NO BEAST SO FIERCE: THE TERRIFYING TRUE STORY OF THE CHAMPAWAT TIGER, THE DEADLIEST MAN-EATER IN HISTORY by Dane Huckelbridge
I wrote about it earlier this month.
SWEAT: A HISTORY OF EXERCISE by Bill Hayes
A personal and historical exploration of the history of exercise - from the pre-historical evolution of humanity to the original Olympics to the modern fitness craze. Hayes takes readers on a journey around the world and across time as he weaves together extensive research with his own memories about his personal relationship with fitness. I really enjoyed Hayes’ SLEEP DEMONS and I’m glad I saw he had a new book that was recently published. I’m even more glad that I loved the book as much as I did.
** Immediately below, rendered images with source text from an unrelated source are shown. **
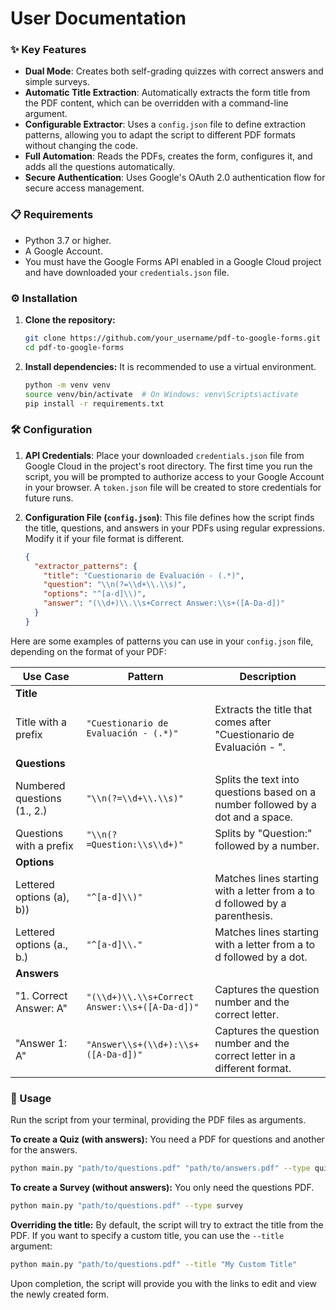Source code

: # User Documentation

### ✨ Key Features
- **Dual Mode**: Creates both self-grading quizzes with correct answers and simple surveys.
- **Automatic Title Extraction**: Automatically extracts the form title from the PDF content, which can be overridden with a command-line argument.
- **Configurable Extractor**: Uses a `config.json` file to define extraction patterns, allowing you to adapt the script to different PDF formats without changing the code.
- **Full Automation**: Reads the PDFs, creates the form, configures it, and adds all the questions automatically.
- **Secure Authentication**: Uses Google's OAuth 2.0 authentication flow for secure access management.

### 📋 Requirements
- Python 3.7 or higher.
- A Google Account.
- You must have the Google Forms API enabled in a Google Cloud project and have downloaded your `credentials.json` file.

### ⚙️ Installation
1.  **Clone the repository:**
    ```bash
    git clone https://github.com/your_username/pdf-to-google-forms.git
    cd pdf-to-google-forms
    ```
2.  **Install dependencies:** It is recommended to use a virtual environment.
    ```bash
    python -m venv venv
    source venv/bin/activate  # On Windows: venv\Scripts\activate
    pip install -r requirements.txt
    ```

### 🛠️ Configuration
1.  **API Credentials**: Place your downloaded `credentials.json` file from Google Cloud in the project's root directory. The first time you run the script, you will be prompted to authorize access to your Google Account in your browser. A `token.json` file will be created to store credentials for future runs.

2.  **Configuration File (`config.json`)**: This file defines how the script finds the title, questions, and answers in your PDFs using regular expressions. Modify it if your file format is different.
    ```json
    {
      "extractor_patterns": {
        "title": "Cuestionario de Evaluación - (.*)",
        "question": "\\n(?=\\d+\\.\\s)",
        "options": "^[a-d]\\)",
        "answer": "(\\d+)\\.\\s+Correct Answer:\\s+([A-Da-d])"
      }
    }
    ```

Here are some examples of patterns you can use in your `config.json` file, depending on the format of your PDF:

| Use Case                  | Pattern                                     | Description                                                                 |
| ------------------------- | ------------------------------------------- | --------------------------------------------------------------------------- |
| **Title**                 |                                             |                                                                             |
| Title with a prefix       | `"Cuestionario de Evaluación - (.*)"`         | Extracts the title that comes after "Cuestionario de Evaluación - ".         |
| **Questions**             |                                             |                                                                             |
| Numbered questions (1., 2.) | `"\\n(?=\\d+\\.\\s)"`                   | Splits the text into questions based on a number followed by a dot and a space. |
| Questions with a prefix   | `"\\n(?=Question:\\s\\d+)"`              | Splits by "Question:" followed by a number.                                 |
| **Options**               |                                             |                                                                             |
| Lettered options (a), b)) | `"^[a-d]\\)"`                             | Matches lines starting with a letter from a to d followed by a parenthesis. |
| Lettered options (a., b.) | `"^[a-d]\\."`                             | Matches lines starting with a letter from a to d followed by a dot.         |
| **Answers**               |                                             |                                                                             |
| "1. Correct Answer: A"    | `"(\\d+)\\.\\s+Correct Answer:\\s+([A-Da-d])"` | Captures the question number and the correct letter.                        |
| "Answer 1: A"             | `"Answer\\s+(\\d+):\\s+([A-Da-d])"`         | Captures the question number and the correct letter in a different format.  |


### 🚀 Usage
Run the script from your terminal, providing the PDF files as arguments.

**To create a Quiz (with answers):**
You need a PDF for questions and another for the answers.
```bash
python main.py "path/to/questions.pdf" "path/to/answers.pdf" --type quiz
```

**To create a Survey (without answers):**
You only need the questions PDF.
```bash
python main.py "path/to/questions.pdf" --type survey
```

**Overriding the title:**
By default, the script will try to extract the title from the PDF. If you want to specify a custom title, you can use the `--title` argument:
```bash
python main.py "path/to/questions.pdf" --title "My Custom Title"
```

Upon completion, the script will provide you with the links to edit and view the newly created form.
LUCKY TOWN by Pete Vonder Haar
This Houston-set mystery is about a pair of private detective siblings as they attempt to locate their missing brother. Government conspiracies, a ton of movie references, a glimpse into the wild world of Houston traffic. This book is a ton of fun and really captures the local Houston scene, albeit through the lens of crime.
PODCASTS
CRYPTO ISLAND
I know next to nothing about the world of cryptocurrency - but I’d be lying if I said the world doesn’t fascinate me. PJ Vogt, a former co-host from REPLY ALL, has this new podcast that digs deep into the culture - including episodes about a pair who tried to trick investors into buying into an island that’d be home to only other crypto investors and a group of internet trolls that tried to buy the US Consitution using a DAO.
MUSIC
I haven’t really heard much from Wackbirds before, but the song popped up in my Spotify feed due to the fact that Murder By Death’s Sarah Balliet contributed cello to the song. I really dug the tune and definitely want to listen to more from the band.